Es reicht aus verfassungsrechtlicher Sicht aus, wenn dem Betroffenen nach Ergehen der "Musterentscheidungen" noch alle prozessualen Möglichkeiten offenstehen, umfassenden gerichtlichen Schutz zu erlangen (BVerfG BVerfG Beschluss vom 18.11.2009 – 1 BvR 2455/08 = NJW 2010, 988 f. = juris Rn 11; BVerfG Beschluss vom 27.03.1980 – 2 BvR 316/80 = BVerfGE 54, 39 ff. = juris Rn 5). Zur Frage der Verfassungsmäßigkeit der Höhe der Regelleistungen sind mehrere Revisionen beim Bundessozialgericht anhängig, die erste seit dem 11.07.2011 (vgl. dazu auch LSG Berlin-Brandenburg Beschluss vom 29.02.2012 – L 14 AS 206/12 B PKH = juris Rn 8; LSG NRW Beschluss vom 15.12.2011 – L 2 AS 1774/11 B; LSG NRW Beschluss vom 04.01.2012 – L 12 AS 2100/11 B = juris Rn 2).

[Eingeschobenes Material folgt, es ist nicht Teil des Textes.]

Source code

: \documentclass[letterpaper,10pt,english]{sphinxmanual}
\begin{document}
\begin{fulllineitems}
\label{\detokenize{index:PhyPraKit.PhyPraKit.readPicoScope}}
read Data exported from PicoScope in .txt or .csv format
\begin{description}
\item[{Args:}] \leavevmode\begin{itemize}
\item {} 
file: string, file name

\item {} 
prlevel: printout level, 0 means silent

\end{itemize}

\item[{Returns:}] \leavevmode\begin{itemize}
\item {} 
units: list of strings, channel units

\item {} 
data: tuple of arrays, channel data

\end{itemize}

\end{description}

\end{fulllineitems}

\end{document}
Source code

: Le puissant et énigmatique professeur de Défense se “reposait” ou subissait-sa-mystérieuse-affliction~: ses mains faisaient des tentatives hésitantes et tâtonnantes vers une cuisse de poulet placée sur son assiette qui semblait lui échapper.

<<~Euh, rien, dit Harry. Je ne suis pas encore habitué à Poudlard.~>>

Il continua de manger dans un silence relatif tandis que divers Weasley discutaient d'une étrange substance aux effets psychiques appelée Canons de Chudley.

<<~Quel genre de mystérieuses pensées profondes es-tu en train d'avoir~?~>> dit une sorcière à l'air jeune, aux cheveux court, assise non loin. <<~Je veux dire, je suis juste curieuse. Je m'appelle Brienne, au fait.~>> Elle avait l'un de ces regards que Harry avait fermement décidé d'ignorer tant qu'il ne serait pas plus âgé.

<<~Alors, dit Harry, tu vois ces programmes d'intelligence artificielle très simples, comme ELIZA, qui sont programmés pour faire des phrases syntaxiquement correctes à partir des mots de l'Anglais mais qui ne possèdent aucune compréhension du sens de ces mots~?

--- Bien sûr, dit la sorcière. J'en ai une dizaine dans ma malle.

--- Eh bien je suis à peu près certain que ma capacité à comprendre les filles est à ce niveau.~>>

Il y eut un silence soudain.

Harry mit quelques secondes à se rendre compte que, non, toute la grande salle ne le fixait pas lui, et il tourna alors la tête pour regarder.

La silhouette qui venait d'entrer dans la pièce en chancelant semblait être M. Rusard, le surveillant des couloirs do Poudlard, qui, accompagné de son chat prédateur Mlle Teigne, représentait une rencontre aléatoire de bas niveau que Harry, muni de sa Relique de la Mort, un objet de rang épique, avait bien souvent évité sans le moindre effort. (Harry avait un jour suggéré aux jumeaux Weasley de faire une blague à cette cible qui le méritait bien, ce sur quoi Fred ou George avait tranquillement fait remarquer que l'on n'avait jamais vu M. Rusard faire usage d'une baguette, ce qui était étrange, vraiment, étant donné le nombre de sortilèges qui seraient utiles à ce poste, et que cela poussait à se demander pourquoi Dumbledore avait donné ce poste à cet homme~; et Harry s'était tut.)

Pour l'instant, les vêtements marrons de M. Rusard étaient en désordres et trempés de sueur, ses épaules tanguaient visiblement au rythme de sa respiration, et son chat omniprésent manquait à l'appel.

Vorliegend hat die Klägerin die Klage zwar nach dem 11.07.2011 erhoben. Nach Auffassung des Senats ist jedoch zu berücksichtigen, dass auch ein seine Verfahren ordnungsgemäß betreibender Verfahrensbeteiligter zum diesem Zeitpunkt von der Anhängigkeit des Verfahrens noch keine Kenntnis haben musste. Als maßgeblicher Zeitpunkt kommt vielmehr erst derjenige in Betracht, zu dem die Anhängigkeit des Rechtsstreits in allgemein zugänglicher Weise bekannt gemacht worden ist. Da die entsprechenden Bekanntmachungen des Bundessozialgerichts regelmäßig erst am Anfang des Folgemonats veröffentlicht werden, war es der Klägerin zum Zeitpunkt der Klageerhebung noch nicht zuzumuten gewesen, das Betreiben des eigenen Verfahrens zurückzustellen bzw. förmlich zu beantragen, im Hinblick auf die genannten Revisionen das Ruhen des Verfahrens anzuordnen (§ 251 Satz 1 ZPO i.V.m. § 202 SGG; vgl. dazu auch BVerfG Beschluss vom 18.11.2009 – 1 BvR 2455/08 = NJW 2010, 988 f. = juris Rn 11; LSG Berlin-Brandenburg Beschluss vom 29.02.2012 – L 14 AS 206/12 B = juris Rn 8). Die Beiordnung eines Rechtsanwalts war nach alledem erforderlich.
Die Kosten des Beschwerdeverfahrens sind nicht erstattungsfähig (§ 73a SGG i.V.m. § 127 Abs. 4 ZPO).
Dieser Beschluss ist unanfechtbar, § 177 SGG.